By Reuters - Jul 11,2016 - Last updated at Jul 11,2016

DALLAS — The US military veteran who fatally shot five Dallas police officers in a racially charged attack last week was plotting a larger assault, authorities said, disclosing how he had taunted negotiators and written on a wall in his own blood before being killed.

Micah Johnson, who had served with the US Army Reserve and had been deployed in Afghanistan, had been “disappointed” in his experience with the military, his mother told TheBlaze.com in an interview broadcast online on Monday.

“The military was not what Micah thought it would be,” Delphine Johnson, whose son killed by a police robot carrying a bomb at the end of his rampage on Thursday night, told The Blaze. “He was very disappointed. Very disappointed.” 

Johnson, a 25-year-old African-American, told police negotiators during an hours-long stand-off that he had been angered by a pair of incidents earlier in the week in which police in Baton Rouge, Louisiana, and St.

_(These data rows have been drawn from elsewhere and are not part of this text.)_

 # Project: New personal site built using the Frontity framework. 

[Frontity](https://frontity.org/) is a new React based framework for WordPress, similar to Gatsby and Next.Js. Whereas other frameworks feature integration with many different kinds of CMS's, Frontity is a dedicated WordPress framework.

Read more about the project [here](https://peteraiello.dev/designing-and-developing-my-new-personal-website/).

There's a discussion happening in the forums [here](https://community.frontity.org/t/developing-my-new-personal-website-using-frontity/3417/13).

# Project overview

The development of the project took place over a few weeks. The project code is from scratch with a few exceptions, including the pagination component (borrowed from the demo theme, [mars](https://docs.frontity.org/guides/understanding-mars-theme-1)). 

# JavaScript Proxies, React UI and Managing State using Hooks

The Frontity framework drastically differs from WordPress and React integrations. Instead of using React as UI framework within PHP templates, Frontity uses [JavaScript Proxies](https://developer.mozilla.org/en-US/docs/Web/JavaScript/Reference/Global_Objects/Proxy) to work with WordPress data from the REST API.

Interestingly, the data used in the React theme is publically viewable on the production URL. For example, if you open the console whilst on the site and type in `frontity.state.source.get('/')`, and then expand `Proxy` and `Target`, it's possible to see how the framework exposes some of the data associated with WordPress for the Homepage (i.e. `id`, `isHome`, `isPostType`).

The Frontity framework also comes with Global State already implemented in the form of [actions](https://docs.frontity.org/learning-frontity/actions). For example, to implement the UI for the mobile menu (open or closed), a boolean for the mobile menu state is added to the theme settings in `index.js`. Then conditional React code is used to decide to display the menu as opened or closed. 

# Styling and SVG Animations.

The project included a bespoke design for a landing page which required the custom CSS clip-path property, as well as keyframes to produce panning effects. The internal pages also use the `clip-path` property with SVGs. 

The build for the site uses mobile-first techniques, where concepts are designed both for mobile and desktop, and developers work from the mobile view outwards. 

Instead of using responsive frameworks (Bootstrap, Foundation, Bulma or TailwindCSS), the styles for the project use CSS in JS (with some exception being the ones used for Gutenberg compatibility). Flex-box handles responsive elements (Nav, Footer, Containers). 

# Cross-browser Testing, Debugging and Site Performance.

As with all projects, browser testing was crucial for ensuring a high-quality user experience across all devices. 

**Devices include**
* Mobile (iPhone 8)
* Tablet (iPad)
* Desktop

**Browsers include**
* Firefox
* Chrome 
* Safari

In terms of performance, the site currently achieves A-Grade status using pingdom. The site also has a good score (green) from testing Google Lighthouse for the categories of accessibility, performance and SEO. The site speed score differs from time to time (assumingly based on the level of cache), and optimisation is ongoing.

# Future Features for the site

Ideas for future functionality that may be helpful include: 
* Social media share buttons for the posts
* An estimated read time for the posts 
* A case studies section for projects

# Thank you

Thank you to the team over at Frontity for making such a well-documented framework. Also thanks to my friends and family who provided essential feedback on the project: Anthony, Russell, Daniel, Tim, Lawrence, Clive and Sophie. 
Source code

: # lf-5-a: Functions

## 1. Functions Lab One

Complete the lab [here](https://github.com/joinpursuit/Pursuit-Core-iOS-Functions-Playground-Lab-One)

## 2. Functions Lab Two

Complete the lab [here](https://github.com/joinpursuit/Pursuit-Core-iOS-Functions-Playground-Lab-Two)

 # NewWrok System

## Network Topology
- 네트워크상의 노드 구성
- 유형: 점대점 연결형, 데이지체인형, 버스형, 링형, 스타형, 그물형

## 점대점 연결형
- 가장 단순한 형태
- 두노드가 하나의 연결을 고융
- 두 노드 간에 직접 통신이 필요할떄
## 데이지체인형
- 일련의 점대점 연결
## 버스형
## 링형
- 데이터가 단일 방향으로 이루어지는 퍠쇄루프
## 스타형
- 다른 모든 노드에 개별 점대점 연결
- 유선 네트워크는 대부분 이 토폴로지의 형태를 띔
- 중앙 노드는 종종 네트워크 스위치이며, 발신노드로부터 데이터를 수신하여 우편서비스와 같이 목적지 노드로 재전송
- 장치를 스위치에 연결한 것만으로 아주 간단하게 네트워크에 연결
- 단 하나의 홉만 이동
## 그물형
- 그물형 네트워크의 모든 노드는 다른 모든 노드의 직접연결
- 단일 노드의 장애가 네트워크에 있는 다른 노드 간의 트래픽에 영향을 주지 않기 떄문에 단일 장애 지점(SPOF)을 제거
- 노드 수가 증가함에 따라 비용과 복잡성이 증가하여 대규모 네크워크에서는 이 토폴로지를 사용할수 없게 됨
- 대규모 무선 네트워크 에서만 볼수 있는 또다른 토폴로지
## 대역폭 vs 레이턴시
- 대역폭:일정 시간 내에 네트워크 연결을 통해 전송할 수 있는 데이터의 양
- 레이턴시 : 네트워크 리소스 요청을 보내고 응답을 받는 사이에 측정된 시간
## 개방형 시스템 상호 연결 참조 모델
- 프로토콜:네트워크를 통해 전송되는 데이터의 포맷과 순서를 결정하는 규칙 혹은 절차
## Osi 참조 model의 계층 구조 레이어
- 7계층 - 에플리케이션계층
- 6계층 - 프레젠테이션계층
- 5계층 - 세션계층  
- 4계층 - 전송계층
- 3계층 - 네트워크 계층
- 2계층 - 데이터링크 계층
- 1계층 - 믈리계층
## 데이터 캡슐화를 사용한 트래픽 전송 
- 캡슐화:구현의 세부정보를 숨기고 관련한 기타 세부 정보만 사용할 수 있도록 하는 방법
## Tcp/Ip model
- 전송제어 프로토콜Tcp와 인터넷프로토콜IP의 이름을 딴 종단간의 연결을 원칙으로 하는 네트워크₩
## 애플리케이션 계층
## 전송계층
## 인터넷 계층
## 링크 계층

Paul, Minnesota, killed black men and he had wanted to “kill white people” .

Those incidents, the latest in a series of high-profile and controversial killings of black men by police in cities including New York, Ferguson, Missouri, Chicago and Baltimore, sparked a renewed wave of protests over the weekend over race and justice.

Scores of people were arrested in Baton Rouge on Sunday after authorities warned that violence during street demonstrations over the fatal police shootings would not be tolerated.

Dallas Police Chief David Brown told CNN on Sunday that Johnson had improvised as he used “shoot-and-move” tactics to gun down officers during a demonstration on Thursday. It was the deadliest day for US law enforcement since the September 11, 2001, attacks.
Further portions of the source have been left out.